Take a Peek: AI in Legal Tech
By Karen Lau, Marsya Amnee & Trason Soh
Legal work has always depended on human judgment and accountability. As research went digital, legal practice evolved. Today, AI-powered legal tech is driving the next shift: handling high-volume, repetitive work with speed and consistency, while freeing legal teams to focus on deeper analysis, strategic client engagement, and critical judgement.

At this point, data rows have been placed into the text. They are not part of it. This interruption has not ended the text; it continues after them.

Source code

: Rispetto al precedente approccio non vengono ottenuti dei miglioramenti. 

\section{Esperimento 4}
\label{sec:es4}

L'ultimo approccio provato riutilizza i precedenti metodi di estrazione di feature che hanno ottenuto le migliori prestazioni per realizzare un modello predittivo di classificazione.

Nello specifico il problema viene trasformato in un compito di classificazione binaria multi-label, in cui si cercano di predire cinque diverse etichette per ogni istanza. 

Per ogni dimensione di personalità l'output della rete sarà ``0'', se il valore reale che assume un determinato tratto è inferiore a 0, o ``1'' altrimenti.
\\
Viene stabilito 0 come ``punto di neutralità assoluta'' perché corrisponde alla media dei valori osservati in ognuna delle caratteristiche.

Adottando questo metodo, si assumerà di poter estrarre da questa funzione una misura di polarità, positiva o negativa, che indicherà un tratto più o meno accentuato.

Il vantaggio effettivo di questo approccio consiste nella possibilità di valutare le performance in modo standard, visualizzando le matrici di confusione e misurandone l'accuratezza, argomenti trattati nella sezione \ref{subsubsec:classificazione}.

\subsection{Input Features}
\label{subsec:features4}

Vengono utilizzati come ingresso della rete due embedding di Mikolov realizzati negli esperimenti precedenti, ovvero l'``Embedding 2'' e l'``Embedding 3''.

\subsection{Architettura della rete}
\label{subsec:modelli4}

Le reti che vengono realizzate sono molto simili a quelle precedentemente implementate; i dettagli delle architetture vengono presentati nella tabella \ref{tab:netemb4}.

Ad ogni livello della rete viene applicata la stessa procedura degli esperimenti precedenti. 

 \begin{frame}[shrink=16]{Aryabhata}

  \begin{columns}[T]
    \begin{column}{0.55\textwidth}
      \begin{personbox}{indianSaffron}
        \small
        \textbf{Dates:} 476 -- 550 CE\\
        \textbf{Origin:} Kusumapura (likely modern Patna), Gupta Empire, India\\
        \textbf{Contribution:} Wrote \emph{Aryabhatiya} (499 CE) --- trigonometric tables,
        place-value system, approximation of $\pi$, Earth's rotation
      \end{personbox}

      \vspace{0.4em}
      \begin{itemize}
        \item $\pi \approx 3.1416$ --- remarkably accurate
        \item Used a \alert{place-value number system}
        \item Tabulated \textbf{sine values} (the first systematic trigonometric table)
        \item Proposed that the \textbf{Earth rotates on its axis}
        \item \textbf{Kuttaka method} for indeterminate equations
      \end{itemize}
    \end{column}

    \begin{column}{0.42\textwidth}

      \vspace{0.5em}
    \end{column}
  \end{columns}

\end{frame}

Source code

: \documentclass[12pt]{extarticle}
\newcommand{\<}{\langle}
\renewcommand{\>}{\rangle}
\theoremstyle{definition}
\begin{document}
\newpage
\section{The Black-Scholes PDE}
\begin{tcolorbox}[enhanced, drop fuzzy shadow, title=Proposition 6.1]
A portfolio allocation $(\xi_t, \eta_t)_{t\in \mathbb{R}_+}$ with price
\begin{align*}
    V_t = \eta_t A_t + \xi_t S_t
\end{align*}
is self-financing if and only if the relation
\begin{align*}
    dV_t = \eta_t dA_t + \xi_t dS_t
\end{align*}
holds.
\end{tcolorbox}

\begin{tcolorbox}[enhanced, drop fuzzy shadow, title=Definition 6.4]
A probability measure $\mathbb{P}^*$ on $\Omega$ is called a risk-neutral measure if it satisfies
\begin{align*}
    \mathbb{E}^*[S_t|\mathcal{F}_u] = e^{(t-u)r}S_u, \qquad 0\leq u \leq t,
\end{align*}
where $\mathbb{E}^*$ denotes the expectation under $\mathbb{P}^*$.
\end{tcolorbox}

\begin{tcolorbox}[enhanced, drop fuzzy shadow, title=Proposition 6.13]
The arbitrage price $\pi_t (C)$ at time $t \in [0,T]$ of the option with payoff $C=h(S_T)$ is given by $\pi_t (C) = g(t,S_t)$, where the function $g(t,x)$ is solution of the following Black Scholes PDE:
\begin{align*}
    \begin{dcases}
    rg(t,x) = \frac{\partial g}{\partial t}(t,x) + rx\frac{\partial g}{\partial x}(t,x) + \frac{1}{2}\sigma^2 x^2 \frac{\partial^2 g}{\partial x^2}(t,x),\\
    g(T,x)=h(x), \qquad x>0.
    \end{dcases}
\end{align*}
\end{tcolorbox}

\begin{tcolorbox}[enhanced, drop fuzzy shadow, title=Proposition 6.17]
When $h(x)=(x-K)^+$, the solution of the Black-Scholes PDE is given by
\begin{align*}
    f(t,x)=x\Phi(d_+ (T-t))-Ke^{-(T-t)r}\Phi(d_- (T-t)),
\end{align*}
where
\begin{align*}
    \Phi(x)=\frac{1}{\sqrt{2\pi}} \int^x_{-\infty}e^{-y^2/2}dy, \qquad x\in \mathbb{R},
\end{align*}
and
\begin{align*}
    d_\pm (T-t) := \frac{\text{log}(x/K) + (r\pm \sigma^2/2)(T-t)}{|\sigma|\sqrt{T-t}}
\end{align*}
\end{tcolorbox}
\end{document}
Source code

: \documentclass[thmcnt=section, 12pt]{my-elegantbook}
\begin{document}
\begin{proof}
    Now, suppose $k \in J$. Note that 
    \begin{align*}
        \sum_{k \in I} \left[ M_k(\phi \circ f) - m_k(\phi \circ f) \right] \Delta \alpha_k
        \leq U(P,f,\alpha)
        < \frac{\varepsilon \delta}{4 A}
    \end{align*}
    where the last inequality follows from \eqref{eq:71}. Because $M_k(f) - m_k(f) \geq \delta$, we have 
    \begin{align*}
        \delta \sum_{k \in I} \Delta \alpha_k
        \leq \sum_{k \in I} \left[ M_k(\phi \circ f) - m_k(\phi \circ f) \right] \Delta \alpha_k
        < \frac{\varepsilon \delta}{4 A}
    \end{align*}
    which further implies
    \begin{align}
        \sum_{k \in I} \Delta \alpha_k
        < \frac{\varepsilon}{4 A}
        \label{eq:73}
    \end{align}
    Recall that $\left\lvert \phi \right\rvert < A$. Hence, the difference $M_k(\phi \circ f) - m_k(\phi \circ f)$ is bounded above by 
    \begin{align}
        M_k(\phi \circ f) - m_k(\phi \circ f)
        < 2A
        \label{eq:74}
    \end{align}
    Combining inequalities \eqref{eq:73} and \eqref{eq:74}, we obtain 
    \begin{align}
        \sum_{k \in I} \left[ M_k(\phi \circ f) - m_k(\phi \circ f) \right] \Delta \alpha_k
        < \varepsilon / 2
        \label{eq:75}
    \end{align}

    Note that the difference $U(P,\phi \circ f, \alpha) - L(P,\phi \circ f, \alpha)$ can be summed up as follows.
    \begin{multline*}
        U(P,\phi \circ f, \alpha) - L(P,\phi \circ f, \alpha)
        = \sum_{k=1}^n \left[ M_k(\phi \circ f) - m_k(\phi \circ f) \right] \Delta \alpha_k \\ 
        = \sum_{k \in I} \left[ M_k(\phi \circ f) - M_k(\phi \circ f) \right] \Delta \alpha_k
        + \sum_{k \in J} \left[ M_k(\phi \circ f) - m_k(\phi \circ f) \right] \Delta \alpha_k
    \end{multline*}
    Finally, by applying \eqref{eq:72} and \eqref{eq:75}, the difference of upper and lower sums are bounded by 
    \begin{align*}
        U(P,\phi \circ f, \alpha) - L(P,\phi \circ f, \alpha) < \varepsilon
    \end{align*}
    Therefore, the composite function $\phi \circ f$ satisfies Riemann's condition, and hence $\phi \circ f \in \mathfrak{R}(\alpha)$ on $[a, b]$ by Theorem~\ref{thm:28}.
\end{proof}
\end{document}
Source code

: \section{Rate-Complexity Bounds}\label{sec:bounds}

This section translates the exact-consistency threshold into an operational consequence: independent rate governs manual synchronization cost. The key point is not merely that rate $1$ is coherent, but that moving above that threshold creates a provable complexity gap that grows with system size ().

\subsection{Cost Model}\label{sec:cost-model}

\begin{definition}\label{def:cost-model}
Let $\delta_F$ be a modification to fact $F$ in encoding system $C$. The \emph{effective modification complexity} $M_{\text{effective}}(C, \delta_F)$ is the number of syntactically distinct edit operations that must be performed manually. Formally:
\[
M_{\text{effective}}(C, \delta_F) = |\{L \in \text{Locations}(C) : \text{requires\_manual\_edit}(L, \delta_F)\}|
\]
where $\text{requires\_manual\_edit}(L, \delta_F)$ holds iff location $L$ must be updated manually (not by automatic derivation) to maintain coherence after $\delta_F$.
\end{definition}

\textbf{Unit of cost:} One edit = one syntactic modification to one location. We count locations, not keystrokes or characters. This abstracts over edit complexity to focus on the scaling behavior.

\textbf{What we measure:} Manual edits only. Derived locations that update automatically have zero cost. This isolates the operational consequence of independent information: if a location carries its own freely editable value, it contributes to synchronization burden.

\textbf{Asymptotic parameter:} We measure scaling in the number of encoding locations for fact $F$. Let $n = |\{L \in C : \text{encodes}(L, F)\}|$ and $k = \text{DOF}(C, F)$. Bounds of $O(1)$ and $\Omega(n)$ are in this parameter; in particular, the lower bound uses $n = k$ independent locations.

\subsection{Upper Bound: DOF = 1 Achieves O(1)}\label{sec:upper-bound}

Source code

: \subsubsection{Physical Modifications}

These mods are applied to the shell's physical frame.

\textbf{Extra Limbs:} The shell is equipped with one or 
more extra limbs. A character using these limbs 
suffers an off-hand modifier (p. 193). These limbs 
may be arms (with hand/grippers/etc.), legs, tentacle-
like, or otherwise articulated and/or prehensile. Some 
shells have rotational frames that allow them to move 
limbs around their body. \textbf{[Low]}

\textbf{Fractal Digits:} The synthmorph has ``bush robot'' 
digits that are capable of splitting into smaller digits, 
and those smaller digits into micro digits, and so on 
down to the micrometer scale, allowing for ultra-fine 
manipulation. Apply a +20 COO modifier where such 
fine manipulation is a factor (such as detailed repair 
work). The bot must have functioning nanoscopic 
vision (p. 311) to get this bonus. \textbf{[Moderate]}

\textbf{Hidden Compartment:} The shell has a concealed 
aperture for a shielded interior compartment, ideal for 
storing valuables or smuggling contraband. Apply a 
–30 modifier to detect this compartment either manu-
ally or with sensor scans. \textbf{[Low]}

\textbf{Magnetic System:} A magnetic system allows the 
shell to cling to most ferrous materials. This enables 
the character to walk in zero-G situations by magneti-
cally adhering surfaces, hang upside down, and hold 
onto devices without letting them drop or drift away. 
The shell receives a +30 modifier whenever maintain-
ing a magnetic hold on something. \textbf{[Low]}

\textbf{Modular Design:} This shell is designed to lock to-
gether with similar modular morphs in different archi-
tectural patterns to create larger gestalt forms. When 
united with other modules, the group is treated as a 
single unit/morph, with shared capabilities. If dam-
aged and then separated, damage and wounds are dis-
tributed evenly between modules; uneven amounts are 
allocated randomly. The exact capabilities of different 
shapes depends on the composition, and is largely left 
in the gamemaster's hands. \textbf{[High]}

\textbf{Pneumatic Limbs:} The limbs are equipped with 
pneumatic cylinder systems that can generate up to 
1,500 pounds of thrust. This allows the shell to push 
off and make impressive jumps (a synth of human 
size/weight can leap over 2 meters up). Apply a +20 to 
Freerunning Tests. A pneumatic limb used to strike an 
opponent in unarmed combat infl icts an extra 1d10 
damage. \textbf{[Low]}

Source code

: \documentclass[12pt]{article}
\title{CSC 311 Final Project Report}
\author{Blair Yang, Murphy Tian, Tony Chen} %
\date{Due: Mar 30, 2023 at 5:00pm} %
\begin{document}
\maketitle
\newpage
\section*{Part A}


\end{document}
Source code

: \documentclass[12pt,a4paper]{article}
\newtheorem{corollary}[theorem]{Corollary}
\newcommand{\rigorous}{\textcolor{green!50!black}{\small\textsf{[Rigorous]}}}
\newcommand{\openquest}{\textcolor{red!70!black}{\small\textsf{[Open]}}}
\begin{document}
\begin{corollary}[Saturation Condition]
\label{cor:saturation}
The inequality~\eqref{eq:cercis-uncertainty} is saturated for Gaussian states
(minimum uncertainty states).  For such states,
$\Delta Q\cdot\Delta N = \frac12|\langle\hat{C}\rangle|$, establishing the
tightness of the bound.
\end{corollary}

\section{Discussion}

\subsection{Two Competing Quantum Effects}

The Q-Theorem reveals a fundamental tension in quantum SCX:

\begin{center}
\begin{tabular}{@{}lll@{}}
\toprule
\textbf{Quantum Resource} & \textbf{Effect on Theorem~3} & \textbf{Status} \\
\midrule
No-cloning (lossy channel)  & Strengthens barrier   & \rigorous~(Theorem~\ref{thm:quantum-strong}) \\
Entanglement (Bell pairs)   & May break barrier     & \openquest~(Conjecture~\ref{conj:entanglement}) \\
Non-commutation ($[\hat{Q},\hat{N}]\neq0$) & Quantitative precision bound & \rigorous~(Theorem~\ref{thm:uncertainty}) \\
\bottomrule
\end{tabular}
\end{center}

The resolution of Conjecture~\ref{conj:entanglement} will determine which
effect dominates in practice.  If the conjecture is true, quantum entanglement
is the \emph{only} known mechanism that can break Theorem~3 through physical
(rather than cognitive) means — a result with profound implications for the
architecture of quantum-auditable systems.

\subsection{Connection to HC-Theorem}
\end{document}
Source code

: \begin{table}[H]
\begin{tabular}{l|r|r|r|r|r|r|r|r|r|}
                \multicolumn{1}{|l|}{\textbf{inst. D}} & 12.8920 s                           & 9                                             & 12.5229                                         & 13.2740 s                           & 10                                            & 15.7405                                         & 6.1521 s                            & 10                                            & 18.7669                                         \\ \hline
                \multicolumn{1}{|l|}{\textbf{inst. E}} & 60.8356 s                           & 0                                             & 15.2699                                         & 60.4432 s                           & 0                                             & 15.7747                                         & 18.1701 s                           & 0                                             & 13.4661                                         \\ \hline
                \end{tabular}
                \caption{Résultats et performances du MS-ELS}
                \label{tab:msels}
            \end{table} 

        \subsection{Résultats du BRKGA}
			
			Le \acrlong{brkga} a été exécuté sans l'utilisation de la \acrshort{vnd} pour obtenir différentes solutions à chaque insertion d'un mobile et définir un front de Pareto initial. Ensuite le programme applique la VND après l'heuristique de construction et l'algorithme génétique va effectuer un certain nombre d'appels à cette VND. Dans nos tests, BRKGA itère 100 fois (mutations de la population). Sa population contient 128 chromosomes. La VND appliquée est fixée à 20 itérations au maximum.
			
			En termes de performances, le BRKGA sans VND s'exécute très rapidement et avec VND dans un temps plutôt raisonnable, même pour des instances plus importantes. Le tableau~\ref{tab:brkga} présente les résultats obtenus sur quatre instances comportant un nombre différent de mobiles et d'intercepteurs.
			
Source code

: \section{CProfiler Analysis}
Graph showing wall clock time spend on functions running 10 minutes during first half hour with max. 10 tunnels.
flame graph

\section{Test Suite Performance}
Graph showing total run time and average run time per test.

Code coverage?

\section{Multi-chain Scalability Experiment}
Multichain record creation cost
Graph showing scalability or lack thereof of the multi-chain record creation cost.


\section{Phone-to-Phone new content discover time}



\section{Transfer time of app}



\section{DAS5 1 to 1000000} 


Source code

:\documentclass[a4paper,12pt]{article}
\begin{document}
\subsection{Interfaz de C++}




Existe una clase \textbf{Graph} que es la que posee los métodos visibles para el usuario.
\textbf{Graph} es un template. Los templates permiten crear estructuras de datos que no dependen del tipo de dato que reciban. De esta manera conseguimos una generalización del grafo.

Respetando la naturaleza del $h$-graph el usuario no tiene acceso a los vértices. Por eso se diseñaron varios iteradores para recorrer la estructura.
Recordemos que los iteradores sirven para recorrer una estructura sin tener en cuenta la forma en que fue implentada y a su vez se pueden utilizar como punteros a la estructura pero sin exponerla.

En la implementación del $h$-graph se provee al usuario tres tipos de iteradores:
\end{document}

For corporates, this allows for efficiency, reducing turnaround time, and making better use of legal expertise across the organisation.
What Is Legal Tech?
Legal tech refers to software and AI-based systems designed to help legal professionals work more efficiently by handling routine tasks such as research, drafting, contract review, due diligence, compliance checks, and post-execution management, while humans remain in control of all legal decisions.
How Legal Tech Adds Professional Value in a Corporate Setting
For corporates, the value of legal tech lies in its ability to support legal teams handle large and complex workloads with consistency. AI-enabled tools can review contracts and legal materials at scale, applying the same standards set by legal teams across documents, which can be useful for companies dealing with recurring agreements, regulations, or operations.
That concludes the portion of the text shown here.